Recorded information Start Marker
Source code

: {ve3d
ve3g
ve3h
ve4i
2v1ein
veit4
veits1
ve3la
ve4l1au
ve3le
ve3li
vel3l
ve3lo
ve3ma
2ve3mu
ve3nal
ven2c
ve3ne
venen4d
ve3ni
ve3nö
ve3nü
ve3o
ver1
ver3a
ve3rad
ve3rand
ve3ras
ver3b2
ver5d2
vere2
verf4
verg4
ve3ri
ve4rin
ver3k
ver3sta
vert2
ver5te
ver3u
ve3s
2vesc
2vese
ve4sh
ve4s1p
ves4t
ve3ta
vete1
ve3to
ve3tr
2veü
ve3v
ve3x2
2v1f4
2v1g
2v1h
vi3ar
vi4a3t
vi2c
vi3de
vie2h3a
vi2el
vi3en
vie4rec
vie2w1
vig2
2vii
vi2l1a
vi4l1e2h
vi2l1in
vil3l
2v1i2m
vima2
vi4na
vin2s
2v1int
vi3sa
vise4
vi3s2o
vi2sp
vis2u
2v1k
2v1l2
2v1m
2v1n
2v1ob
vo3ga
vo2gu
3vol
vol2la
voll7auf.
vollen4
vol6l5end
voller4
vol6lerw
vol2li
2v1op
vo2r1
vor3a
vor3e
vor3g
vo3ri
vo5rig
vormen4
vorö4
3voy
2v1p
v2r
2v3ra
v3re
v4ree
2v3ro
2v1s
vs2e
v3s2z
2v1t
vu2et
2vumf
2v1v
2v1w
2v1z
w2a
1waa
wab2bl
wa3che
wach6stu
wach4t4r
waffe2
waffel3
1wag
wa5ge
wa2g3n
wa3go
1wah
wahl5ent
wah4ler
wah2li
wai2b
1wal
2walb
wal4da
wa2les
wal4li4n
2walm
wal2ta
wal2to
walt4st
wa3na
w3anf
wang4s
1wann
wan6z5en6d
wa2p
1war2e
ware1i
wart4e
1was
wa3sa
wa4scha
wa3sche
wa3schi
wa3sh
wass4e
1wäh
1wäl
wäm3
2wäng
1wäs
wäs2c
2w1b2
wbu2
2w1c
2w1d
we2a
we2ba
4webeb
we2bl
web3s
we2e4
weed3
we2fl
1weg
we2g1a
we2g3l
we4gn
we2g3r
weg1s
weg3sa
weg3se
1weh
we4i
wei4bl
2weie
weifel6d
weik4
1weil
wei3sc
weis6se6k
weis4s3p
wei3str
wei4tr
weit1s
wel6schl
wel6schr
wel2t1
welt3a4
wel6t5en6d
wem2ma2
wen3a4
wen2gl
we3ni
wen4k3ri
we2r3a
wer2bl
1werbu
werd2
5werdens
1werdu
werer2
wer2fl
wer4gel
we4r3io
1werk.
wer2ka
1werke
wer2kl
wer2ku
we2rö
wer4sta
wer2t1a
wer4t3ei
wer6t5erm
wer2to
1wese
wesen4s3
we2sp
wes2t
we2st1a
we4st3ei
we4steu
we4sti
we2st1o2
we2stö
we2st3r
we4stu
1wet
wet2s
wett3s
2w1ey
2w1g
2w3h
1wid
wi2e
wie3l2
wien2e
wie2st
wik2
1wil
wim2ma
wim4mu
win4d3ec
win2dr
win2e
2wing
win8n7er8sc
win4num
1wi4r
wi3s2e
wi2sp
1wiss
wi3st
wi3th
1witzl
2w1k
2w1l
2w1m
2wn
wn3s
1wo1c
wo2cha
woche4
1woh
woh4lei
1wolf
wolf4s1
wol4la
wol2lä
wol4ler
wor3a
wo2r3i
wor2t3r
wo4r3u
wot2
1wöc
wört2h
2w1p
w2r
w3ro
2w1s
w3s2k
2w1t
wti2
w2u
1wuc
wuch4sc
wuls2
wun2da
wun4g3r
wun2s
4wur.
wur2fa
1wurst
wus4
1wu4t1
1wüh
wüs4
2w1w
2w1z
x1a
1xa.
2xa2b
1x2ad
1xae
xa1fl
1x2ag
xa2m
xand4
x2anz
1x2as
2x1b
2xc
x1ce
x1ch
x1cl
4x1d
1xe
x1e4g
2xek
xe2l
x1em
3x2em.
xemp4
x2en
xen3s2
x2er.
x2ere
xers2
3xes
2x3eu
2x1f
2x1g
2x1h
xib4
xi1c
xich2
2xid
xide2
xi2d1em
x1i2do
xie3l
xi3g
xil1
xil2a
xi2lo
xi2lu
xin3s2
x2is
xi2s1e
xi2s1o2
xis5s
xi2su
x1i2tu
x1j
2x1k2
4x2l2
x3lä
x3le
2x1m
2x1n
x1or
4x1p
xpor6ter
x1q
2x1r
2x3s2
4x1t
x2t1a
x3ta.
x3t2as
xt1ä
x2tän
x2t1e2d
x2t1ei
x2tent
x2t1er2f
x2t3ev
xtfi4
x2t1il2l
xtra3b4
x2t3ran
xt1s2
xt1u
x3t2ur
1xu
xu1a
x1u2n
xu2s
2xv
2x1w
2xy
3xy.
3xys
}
Recorded information End Marker
Recorded information Start Marker
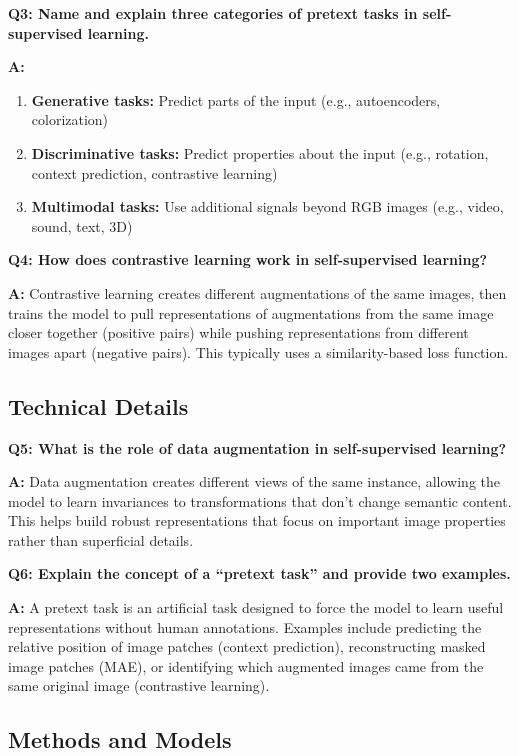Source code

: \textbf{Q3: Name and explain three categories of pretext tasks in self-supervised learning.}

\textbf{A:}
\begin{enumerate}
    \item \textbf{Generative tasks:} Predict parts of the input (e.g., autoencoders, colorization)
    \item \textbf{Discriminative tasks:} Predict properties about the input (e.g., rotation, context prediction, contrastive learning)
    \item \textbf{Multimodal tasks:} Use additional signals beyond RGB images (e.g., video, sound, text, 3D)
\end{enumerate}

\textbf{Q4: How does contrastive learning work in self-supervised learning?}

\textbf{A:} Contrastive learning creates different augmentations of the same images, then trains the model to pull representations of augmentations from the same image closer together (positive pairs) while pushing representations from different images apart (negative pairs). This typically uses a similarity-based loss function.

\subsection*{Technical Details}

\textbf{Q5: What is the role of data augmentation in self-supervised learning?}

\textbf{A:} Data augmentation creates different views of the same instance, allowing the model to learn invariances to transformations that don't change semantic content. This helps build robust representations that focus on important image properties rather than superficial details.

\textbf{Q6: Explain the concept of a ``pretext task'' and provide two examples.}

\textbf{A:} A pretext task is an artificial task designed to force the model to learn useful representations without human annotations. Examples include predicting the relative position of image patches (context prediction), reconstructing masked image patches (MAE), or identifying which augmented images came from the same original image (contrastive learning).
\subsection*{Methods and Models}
Recorded information End Marker
Recorded information Start Marker
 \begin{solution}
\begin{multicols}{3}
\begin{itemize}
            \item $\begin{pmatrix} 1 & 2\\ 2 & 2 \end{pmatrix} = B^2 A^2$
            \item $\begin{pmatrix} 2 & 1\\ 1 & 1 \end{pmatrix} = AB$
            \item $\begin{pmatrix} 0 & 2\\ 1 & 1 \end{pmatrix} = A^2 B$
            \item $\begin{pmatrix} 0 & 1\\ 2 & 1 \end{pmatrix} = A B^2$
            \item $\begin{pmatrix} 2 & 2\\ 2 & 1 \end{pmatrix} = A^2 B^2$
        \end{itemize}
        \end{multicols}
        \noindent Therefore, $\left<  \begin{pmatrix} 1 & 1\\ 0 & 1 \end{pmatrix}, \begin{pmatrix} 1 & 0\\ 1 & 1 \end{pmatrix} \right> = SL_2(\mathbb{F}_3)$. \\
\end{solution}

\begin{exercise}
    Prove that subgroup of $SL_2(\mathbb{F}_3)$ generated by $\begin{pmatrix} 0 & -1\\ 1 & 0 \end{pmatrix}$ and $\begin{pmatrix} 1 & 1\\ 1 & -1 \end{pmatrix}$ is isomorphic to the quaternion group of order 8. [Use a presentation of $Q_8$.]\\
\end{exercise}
Recorded information End Marker
What to do | Reproduce every line from the preceding data in which the word "supervised" can be found.

Answer below |
: \textbf{Q3: Name and explain three categories of pretext tasks in self-supervised learning.}
\textbf{Q4: How does contrastive learning work in self-supervised learning?}
\textbf{Q5: What is the role of data augmentation in self-supervised learning?}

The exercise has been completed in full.